About This Artifact
A massive wrought iron hinge was recovered from the Smith's Cove area by Gary Drayton during Season 6 excavations. The hinge was found more than six feet below the seabed, beneath the slipway structure that treasure hunter Gilbert Hedden had first discovered in 1936. It featured what appeared to be a square hole, and its scale was substantially larger than domestic or everyday hardware, indicating it came from a heavy door, gate, or large structural panel.
Marty Lagina, Alex Lagina, and Doug Crowell brought the hinge to blacksmithing expert Carmen Legge at the Ross Farm Museum. Carmen concluded the hinge was the oldest piece in the Smith's Cove collection, dating it to the early 1600s and noting it predated the Money Pit's discovery in 1795 by nearly two centuries. He determined that the hinge had held something substantial, at least two to two-and-a-half inches thick. At the Mug and Anchor pub in Mahone Bay, the team discussed Carmen's findings and grew increasingly confident that the slipway and its associated artefacts were the work of the original depositors rather than later searchers.

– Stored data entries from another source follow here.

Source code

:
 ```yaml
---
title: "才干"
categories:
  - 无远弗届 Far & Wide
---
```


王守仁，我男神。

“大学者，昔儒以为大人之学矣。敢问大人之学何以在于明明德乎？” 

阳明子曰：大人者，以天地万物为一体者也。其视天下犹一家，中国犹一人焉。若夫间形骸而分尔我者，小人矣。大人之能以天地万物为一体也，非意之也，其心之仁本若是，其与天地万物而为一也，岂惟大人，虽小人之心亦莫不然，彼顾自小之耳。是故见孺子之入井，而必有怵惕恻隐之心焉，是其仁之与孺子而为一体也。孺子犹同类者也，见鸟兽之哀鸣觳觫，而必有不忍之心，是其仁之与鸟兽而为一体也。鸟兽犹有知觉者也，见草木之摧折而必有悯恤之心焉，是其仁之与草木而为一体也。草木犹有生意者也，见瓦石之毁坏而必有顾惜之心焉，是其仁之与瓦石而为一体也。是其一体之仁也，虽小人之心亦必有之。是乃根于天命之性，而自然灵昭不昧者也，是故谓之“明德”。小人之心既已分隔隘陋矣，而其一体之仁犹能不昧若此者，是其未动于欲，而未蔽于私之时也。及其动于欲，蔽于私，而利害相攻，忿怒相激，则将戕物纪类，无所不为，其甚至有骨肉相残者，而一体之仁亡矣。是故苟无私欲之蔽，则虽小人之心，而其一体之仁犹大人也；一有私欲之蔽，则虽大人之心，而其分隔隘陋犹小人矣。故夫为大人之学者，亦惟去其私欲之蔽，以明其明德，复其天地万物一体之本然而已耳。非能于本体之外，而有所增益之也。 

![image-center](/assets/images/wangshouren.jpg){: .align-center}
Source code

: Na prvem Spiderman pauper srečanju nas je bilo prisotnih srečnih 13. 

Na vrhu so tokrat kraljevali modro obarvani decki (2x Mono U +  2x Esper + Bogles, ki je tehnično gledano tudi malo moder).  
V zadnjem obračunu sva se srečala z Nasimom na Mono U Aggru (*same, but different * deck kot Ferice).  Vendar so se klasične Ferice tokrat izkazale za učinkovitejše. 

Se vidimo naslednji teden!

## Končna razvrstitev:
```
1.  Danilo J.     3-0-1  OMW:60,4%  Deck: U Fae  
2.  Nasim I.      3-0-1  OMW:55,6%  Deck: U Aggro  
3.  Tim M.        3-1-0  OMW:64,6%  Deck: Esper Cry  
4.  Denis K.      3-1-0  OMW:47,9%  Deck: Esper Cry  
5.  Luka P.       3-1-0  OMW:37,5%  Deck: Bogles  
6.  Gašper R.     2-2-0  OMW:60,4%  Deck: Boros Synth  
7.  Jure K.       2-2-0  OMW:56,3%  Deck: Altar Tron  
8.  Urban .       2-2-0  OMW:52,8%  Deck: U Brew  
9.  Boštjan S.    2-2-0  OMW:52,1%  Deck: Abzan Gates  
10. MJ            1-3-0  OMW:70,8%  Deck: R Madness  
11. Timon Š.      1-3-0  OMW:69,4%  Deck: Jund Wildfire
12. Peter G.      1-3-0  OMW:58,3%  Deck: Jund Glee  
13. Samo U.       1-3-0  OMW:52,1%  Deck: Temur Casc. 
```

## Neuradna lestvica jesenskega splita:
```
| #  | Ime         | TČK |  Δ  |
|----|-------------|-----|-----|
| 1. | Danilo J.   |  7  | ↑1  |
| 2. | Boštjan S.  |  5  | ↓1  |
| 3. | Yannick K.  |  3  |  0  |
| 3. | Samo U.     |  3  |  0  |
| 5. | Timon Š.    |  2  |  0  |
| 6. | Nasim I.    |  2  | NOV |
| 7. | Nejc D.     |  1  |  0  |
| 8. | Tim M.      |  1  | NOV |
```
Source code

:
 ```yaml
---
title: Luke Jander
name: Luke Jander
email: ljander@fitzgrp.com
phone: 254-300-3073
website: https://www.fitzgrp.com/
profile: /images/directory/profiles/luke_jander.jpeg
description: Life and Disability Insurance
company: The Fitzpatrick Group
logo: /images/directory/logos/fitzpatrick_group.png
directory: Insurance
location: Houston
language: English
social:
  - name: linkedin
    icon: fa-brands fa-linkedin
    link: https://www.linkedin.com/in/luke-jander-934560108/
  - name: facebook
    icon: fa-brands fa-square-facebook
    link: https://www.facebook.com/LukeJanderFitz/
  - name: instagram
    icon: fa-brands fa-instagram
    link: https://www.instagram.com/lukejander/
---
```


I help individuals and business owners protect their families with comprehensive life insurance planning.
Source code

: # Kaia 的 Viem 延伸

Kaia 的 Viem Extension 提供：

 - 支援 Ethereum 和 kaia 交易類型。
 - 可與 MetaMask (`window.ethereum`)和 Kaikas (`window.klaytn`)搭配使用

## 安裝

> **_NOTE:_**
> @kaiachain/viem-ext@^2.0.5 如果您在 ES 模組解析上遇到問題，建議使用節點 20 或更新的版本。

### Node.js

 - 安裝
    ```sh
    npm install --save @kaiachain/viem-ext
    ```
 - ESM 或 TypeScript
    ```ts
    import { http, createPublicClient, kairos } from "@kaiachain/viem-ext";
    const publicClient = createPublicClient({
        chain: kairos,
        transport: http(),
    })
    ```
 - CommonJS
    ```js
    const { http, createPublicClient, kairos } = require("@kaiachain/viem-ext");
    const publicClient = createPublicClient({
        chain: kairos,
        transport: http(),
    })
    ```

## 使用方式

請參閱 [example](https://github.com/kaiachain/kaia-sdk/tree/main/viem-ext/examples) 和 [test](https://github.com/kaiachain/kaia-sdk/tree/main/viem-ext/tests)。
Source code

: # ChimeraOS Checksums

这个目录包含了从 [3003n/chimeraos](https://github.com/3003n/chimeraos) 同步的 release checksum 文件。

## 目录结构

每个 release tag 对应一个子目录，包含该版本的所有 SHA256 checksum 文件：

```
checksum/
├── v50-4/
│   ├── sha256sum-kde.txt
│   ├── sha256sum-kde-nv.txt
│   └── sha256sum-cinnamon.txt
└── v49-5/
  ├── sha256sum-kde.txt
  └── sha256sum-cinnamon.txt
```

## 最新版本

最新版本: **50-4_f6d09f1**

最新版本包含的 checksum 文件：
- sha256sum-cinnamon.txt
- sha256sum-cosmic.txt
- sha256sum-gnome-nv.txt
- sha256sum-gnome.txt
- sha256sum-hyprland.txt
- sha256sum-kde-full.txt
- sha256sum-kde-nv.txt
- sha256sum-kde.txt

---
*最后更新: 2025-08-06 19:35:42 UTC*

A hinge of this size in the Smith's Cove context has been connected by researchers to the flood tunnel system, where large fitted panels or gates could have been used to control water flow during the original construction phase. The concrete wall discovered nearby in the same season contained two rubber tubes embedded in its base, a configuration consistent with a valve or flow-control mechanism. No physical gate or door frame has been found in association with the hinge. A smaller handwrought iron hinge was later recovered from borehole 8-A at the wash table during Season 7 at approximately 103 feet in the Shaft Six tunnel, which archaeologist Laird Niven identified as non-mining-related and possibly from a chest.
Historical Context
Gary Drayton; Carmen Legge analysis
Where It Was Found
Found at Smith's Cove — the north shore of Oak Island where the flood tunnel system was discovered.